What makes right now different is how obvious and explicit the process is. We typically do this without a ton of thought or on topics that seem obvious to shield children from because we’ve always shielded children from them. The unprecedented nature of the pandemic and how it impacts our lives is making visible things that tended to happen invisibly.
Same as it ever was Kazzy, even if the explicitness is a unique experience for many of us. I was a young kid growing up in SoCal during the summer of the “Night Stalker” murders, and one miraculously survived attempt occurred in my town. Of course my parents told me nothing about it, and I only learned about it later when I was a teenager reading retrospectives. And I now do the same thing today for my own kids with the worst of the pandemic news, who are incidentally almost exactly the same age I was in the summer of ’84.
I was in the sixth grade when Laurie Dann murdered one boy and took five others hostage at another area school, about 10 miles from the one I attended. That day, teachers told us we couldn’t go outside for recess because it was an “ozone day”.
The New Yorker is a good interview and shows the sort of nuanced and open-minded discussion we too often avoid. The interviewer does a great job of challenging certain positions while remaining respectful.
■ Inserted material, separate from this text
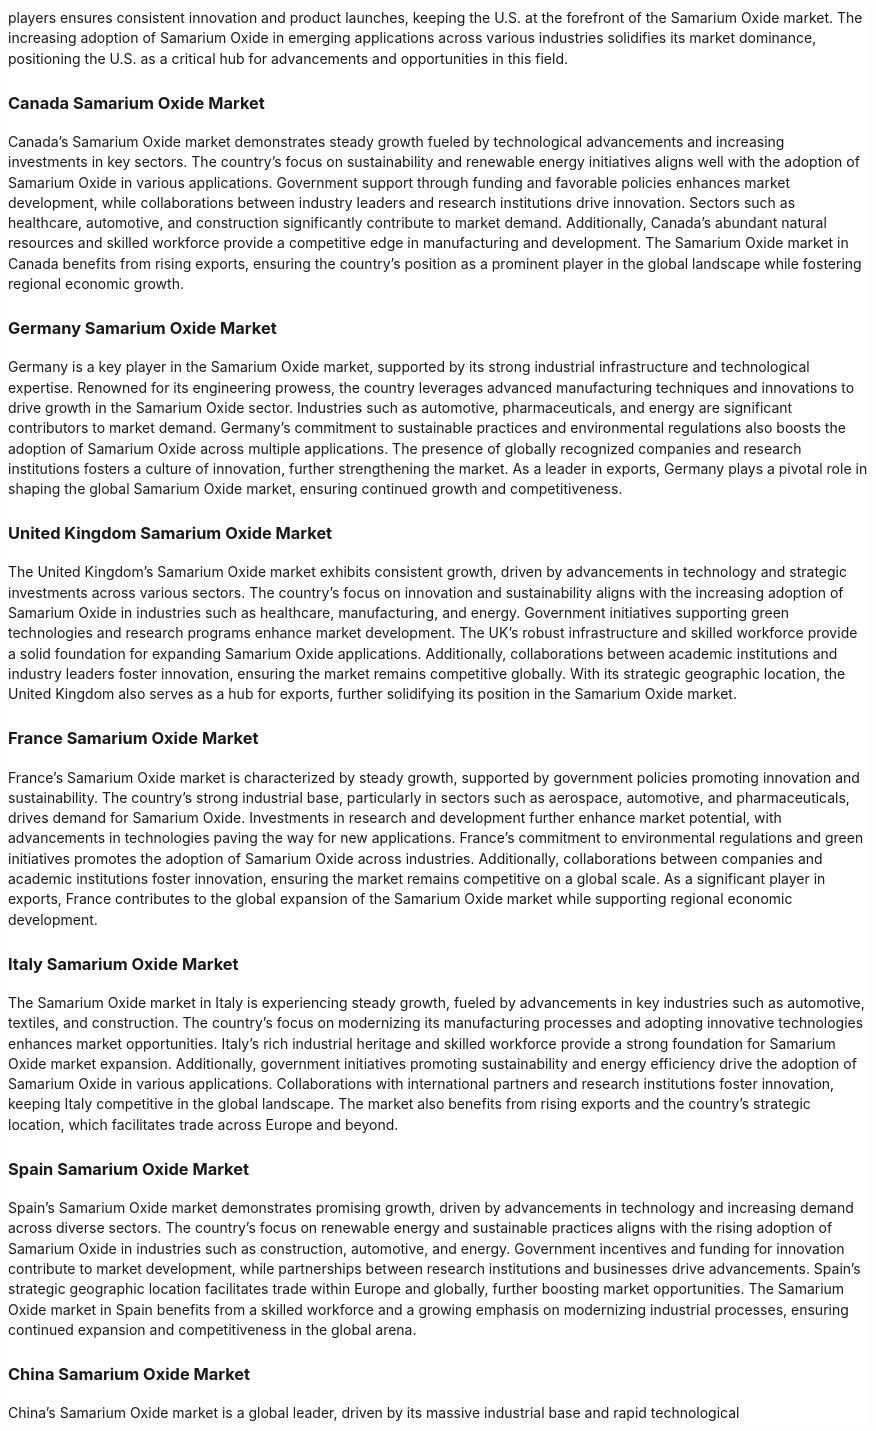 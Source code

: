 players ensures consistent innovation and product launches, keeping the U.S. at the forefront of the Samarium Oxide market. The increasing adoption of Samarium Oxide in emerging applications across various industries solidifies its market dominance, positioning the U.S. as a critical hub for advancements and opportunities in this field.</p><h3>Canada Samarium Oxide Market</h3><p>Canada&rsquo;s Samarium Oxide market demonstrates steady growth fueled by technological advancements and increasing investments in key sectors. The country&rsquo;s focus on sustainability and renewable energy initiatives aligns well with the adoption of Samarium Oxide in various applications. Government support through funding and favorable policies enhances market development, while collaborations between industry leaders and research institutions drive innovation. Sectors such as healthcare, automotive, and construction significantly contribute to market demand. Additionally, Canada&rsquo;s abundant natural resources and skilled workforce provide a competitive edge in manufacturing and development. The Samarium Oxide market in Canada benefits from rising exports, ensuring the country&rsquo;s position as a prominent player in the global landscape while fostering regional economic growth.</p><h3>Germany Samarium Oxide Market</h3><p>Germany is a key player in the Samarium Oxide market, supported by its strong industrial infrastructure and technological expertise. Renowned for its engineering prowess, the country leverages advanced manufacturing techniques and innovations to drive growth in the Samarium Oxide sector. Industries such as automotive, pharmaceuticals, and energy are significant contributors to market demand. Germany&rsquo;s commitment to sustainable practices and environmental regulations also boosts the adoption of Samarium Oxide across multiple applications. The presence of globally recognized companies and research institutions fosters a culture of innovation, further strengthening the market. As a leader in exports, Germany plays a pivotal role in shaping the global Samarium Oxide market, ensuring continued growth and competitiveness.</p><h3>United Kingdom Samarium Oxide Market</h3><p>The United Kingdom&rsquo;s Samarium Oxide market exhibits consistent growth, driven by advancements in technology and strategic investments across various sectors. The country&rsquo;s focus on innovation and sustainability aligns with the increasing adoption of Samarium Oxide in industries such as healthcare, manufacturing, and energy. Government initiatives supporting green technologies and research programs enhance market development. The UK&rsquo;s robust infrastructure and skilled workforce provide a solid foundation for expanding Samarium Oxide applications. Additionally, collaborations between academic institutions and industry leaders foster innovation, ensuring the market remains competitive globally. With its strategic geographic location, the United Kingdom also serves as a hub for exports, further solidifying its position in the Samarium Oxide market.</p><h3>France Samarium Oxide Market</h3><p>France&rsquo;s Samarium Oxide market is characterized by steady growth, supported by government policies promoting innovation and sustainability. The country&rsquo;s strong industrial base, particularly in sectors such as aerospace, automotive, and pharmaceuticals, drives demand for Samarium Oxide. Investments in research and development further enhance market potential, with advancements in technologies paving the way for new applications. France&rsquo;s commitment to environmental regulations and green initiatives promotes the adoption of Samarium Oxide across industries. Additionally, collaborations between companies and academic institutions foster innovation, ensuring the market remains competitive on a global scale. As a significant player in exports, France contributes to the global expansion of the Samarium Oxide market while supporting regional economic development.</p><h3>Italy Samarium Oxide Market</h3><p>The Samarium Oxide market in Italy is experiencing steady growth, fueled by advancements in key industries such as automotive, textiles, and construction. The country&rsquo;s focus on modernizing its manufacturing processes and adopting innovative technologies enhances market opportunities. Italy&rsquo;s rich industrial heritage and skilled workforce provide a strong foundation for Samarium Oxide market expansion. Additionally, government initiatives promoting sustainability and energy efficiency drive the adoption of Samarium Oxide in various applications. Collaborations with international partners and research institutions foster innovation, keeping Italy competitive in the global landscape. The market also benefits from rising exports and the country&rsquo;s strategic location, which facilitates trade across Europe and beyond.</p><h3>Spain Samarium Oxide Market</h3><p>Spain&rsquo;s Samarium Oxide market demonstrates promising growth, driven by advancements in technology and increasing demand across diverse sectors. The country&rsquo;s focus on renewable energy and sustainable practices aligns with the rising adoption of Samarium Oxide in industries such as construction, automotive, and energy. Government incentives and funding for innovation contribute to market development, while partnerships between research institutions and businesses drive advancements. Spain&rsquo;s strategic geographic location facilitates trade within Europe and globally, further boosting market opportunities. The Samarium Oxide market in Spain benefits from a skilled workforce and a growing emphasis on modernizing industrial processes, ensuring continued expansion and competitiveness in the global arena.</p><h3>China Samarium Oxide Market</h3><p>China&rsquo;s Samarium Oxide market is a global leader, driven by its massive industrial base and rapid technological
And I think the interviewee — whether you agree with them or not — shows why we should more deeply engage with ideas that challenge us. Even if you disagree with him (and I did in many spots), he was able to offer nuance that could be further examined, which is exactly what the interviewer created space for. We need MUCH more of that these days.
While I appreciate the idea of rapid peer review for journalists, I doubt it will help much. The good ones like Ed Yong already talk to experts before commenting on preprints, and the bad ones will sensationalize anyway. I will say that one of the good things about preprints is that there are far more eyes on the ones with large claims than happens with formal peer review (generally only 2-4 reviewers). Bad papers slip through the cracks in peer review, and then have the veneer of respectability. Vocal preprint critiques make it less likely that formal peer review will miss those same flaws.